Ezra Fleischer (; 7 August 1928 – 25 July 2006) was a Romanian-Israeli Hebrew-language poet and philologist.

Biography 
Fleischer was born in 1928 in Timișoara, in the Banat region of western Romania, and studied in the Jewish school that his father, Judah Loeb Fleischer, had founded in 1918.

After World War II, Fleischer was active in the Bnei Akiva movement in Romania and was imprisoned for his Zionist activities. While in prison, he wrote an epic Hebrew poem, “Massa Gog,” in which he predicted the downfall of Communism.
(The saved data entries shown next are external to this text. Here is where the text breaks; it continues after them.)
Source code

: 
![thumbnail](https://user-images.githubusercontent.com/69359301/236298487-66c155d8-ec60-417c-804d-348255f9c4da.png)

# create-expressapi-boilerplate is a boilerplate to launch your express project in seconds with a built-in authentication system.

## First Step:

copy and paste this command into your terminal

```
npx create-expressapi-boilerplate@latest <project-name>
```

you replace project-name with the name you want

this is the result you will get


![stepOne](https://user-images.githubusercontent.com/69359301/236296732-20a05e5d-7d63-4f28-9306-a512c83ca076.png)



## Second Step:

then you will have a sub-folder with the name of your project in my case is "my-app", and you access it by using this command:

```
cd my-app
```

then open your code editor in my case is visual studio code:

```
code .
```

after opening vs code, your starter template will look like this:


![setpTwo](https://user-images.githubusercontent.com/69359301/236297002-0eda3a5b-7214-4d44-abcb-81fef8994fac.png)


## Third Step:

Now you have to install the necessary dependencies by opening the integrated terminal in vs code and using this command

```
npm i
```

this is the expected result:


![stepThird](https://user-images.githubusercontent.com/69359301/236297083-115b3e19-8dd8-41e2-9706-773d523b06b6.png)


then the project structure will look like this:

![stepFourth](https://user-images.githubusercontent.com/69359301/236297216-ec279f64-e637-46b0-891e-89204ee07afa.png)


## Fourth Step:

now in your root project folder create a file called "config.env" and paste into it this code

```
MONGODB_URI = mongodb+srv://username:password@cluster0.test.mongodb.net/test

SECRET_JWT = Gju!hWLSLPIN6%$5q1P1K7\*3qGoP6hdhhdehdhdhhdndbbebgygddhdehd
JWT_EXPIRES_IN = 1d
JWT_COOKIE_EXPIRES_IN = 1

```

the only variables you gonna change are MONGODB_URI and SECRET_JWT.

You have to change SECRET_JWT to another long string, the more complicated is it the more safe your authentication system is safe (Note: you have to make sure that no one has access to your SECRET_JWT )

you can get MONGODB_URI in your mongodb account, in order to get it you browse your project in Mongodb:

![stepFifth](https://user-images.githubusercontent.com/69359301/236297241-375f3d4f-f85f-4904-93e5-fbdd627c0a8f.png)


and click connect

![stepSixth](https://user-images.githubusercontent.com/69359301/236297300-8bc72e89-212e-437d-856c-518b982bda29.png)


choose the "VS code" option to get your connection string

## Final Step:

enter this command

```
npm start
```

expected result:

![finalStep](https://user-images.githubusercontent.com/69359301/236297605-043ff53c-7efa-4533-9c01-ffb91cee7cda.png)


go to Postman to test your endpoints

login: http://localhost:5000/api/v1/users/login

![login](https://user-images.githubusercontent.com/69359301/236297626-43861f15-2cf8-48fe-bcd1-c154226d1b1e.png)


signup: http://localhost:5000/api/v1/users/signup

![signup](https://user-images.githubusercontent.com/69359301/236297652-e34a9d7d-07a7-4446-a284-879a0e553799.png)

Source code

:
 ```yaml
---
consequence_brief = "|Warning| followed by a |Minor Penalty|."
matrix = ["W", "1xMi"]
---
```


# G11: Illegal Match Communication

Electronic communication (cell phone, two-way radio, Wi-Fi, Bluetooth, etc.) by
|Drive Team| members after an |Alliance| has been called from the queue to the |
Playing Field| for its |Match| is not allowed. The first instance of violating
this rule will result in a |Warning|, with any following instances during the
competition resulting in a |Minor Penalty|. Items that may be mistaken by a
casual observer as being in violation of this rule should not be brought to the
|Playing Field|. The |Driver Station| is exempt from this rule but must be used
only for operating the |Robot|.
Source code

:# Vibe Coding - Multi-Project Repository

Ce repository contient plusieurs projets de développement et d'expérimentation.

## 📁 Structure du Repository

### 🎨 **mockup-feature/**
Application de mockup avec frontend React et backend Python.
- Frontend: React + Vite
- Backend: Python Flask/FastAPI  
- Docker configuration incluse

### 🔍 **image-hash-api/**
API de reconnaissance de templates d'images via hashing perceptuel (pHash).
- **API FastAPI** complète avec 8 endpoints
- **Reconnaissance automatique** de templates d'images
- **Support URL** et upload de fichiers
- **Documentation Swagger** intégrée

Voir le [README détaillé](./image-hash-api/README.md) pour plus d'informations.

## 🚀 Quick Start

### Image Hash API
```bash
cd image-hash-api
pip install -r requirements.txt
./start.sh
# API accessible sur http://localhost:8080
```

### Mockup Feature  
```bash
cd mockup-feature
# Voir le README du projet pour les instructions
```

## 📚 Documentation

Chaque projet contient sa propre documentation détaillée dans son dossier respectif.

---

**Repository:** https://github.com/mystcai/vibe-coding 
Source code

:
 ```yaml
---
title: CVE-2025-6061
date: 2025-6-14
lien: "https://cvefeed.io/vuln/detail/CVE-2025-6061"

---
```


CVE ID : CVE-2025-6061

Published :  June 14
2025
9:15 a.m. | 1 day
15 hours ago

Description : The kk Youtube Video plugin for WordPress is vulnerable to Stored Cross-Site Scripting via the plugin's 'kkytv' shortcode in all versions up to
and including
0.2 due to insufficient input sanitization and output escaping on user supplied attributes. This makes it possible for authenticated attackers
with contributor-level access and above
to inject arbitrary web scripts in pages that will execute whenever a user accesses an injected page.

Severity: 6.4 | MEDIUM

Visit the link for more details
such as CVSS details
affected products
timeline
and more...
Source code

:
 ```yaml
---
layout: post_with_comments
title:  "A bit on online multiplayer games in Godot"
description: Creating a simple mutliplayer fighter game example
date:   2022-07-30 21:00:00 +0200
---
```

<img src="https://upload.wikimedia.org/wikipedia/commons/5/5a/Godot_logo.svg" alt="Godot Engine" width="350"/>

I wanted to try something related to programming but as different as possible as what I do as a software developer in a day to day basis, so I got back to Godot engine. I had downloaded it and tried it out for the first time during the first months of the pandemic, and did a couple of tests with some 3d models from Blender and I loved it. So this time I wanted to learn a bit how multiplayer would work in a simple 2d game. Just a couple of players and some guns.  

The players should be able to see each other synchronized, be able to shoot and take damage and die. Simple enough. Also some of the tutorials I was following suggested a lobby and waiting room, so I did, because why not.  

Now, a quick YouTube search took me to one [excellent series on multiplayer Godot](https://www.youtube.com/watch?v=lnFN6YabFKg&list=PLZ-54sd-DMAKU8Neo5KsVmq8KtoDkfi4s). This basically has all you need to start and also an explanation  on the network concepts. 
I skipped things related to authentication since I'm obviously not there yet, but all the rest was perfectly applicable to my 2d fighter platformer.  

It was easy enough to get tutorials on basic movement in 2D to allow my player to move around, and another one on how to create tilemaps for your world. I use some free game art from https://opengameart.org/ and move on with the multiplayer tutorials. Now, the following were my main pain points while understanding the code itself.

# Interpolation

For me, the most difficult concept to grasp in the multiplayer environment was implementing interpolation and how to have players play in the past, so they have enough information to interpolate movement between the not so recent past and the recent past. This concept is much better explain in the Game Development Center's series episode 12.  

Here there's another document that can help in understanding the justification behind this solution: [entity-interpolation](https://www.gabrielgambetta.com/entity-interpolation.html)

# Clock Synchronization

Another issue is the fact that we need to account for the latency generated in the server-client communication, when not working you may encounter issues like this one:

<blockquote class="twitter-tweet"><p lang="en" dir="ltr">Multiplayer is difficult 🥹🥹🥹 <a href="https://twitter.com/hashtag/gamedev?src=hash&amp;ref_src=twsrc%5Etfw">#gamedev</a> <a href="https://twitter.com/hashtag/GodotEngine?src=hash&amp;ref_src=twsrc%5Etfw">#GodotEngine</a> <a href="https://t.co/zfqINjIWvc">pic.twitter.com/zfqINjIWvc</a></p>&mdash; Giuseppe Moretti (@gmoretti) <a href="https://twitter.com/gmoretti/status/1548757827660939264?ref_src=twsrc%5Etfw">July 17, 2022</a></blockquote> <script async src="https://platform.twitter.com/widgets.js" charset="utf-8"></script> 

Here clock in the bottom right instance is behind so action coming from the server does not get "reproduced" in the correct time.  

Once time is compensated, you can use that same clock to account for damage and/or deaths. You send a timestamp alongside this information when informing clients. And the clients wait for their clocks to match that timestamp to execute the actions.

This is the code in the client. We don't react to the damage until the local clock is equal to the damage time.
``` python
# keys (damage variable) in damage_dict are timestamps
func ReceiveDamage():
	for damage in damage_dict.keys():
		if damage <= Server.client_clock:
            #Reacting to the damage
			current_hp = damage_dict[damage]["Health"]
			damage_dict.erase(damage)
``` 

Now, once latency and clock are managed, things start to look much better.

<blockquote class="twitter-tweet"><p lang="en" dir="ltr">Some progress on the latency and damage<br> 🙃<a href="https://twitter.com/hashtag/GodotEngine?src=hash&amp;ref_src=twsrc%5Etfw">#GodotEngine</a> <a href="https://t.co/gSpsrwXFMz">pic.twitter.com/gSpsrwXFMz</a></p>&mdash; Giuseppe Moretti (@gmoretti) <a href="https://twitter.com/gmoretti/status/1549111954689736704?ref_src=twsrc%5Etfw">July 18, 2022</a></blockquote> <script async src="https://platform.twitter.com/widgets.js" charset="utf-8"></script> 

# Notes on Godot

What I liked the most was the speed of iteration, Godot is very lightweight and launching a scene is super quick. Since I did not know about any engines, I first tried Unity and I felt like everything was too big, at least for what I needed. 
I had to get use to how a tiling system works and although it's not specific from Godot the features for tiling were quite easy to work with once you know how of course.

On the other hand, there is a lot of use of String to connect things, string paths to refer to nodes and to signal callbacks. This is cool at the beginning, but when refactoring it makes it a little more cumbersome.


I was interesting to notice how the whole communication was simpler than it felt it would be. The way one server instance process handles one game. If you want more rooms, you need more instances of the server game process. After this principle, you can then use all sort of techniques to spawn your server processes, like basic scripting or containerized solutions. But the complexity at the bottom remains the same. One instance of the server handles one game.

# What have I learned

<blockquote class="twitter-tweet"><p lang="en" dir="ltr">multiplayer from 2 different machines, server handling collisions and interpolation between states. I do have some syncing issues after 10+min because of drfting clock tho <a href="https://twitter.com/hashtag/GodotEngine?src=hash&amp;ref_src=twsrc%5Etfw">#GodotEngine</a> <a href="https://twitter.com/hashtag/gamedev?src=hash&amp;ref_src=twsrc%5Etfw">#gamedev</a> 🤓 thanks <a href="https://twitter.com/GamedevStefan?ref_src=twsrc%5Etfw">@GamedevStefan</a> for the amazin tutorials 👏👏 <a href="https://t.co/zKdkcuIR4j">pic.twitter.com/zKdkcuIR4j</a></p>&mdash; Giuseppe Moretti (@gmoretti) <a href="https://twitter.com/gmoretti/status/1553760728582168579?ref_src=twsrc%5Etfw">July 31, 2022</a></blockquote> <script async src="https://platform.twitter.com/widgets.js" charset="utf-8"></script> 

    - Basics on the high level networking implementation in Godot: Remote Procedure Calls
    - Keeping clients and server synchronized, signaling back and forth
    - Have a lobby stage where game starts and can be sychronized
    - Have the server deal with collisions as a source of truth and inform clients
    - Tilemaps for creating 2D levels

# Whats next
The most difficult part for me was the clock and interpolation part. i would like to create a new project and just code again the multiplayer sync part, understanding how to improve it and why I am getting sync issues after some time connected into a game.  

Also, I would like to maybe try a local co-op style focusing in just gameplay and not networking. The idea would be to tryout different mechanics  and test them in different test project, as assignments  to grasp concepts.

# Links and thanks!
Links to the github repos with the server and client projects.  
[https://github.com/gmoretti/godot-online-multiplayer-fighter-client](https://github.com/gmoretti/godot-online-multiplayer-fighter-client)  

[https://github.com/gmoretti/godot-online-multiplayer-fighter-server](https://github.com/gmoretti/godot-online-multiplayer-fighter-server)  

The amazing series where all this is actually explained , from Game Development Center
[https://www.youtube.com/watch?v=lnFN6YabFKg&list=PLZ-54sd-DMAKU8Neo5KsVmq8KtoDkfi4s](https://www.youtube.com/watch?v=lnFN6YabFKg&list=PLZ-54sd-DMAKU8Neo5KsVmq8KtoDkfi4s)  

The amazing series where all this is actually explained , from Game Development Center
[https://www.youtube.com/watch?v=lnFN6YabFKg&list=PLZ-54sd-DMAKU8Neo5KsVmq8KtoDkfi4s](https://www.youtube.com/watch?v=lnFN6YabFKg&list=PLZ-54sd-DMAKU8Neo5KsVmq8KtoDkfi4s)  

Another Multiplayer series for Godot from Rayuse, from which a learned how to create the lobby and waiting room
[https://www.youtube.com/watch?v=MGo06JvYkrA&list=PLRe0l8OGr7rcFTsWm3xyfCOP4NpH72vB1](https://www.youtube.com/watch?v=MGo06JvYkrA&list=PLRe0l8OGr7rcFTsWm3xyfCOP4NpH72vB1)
The poem was smuggled out of Romania and was published in Israel, under a pen name, where it caused somewhat of a “literary sensation”. Further books of poetry followed in Romania, all under a pen name.

In 1960, Fleischer emigrated to Israel, where he researched medieval Hebrew literature. He received a doctorate from the Hebrew University of Jerusalem, where he also subsequently lectured until 1997.

He was also the director of the Geniza Research Institute for Hebrew Poetry of the Israel Academy of Sciences and Humanities. His student Shulamit Elizur has succeeded him in this position.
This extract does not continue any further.